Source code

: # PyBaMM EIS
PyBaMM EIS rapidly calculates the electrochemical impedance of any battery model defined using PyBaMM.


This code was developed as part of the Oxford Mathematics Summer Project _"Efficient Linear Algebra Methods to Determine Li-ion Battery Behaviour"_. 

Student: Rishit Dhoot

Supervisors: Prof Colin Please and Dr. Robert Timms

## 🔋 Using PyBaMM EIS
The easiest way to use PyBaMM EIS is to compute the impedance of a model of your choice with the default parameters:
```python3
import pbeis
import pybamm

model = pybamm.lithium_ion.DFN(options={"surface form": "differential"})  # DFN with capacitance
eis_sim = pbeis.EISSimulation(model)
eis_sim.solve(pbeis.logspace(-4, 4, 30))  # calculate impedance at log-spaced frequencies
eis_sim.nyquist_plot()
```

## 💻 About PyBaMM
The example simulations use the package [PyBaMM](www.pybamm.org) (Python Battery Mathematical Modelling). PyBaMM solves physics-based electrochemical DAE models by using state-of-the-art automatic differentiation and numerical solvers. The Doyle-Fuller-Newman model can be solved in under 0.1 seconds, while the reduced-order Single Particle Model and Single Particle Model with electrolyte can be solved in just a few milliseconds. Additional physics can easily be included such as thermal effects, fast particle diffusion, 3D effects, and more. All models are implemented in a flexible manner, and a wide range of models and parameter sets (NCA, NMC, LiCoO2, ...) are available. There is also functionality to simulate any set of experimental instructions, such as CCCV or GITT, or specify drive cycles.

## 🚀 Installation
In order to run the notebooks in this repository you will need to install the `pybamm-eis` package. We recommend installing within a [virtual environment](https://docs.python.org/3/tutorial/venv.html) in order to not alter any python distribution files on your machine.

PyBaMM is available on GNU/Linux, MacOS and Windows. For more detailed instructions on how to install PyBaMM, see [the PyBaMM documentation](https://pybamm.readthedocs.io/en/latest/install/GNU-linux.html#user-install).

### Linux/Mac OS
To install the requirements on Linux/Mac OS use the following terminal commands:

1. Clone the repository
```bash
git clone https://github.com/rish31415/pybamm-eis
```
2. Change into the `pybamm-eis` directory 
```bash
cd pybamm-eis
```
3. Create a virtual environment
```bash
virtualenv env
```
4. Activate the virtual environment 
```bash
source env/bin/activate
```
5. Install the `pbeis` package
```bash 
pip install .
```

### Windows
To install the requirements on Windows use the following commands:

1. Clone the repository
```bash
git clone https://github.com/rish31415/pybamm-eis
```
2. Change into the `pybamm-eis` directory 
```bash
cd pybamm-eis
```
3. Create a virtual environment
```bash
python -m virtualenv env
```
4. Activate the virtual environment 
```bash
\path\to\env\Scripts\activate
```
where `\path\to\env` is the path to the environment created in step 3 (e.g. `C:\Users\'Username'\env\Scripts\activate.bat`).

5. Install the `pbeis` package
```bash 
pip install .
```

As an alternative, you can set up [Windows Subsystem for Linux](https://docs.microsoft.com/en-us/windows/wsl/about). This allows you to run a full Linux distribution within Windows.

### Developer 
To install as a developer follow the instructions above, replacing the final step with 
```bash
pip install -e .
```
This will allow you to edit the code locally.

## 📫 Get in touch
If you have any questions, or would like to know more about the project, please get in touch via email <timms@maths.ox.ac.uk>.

• EXERCISE BRIEF:
I need every line of the data that has the word "Scripts"; please list them.

• TASK OUTPUT:
\path\to\env\Scripts\activate
where `\path\to\env` is the path to the environment created in step 3 (e.g. `C:\Users\'Username'\env\Scripts\activate.bat`).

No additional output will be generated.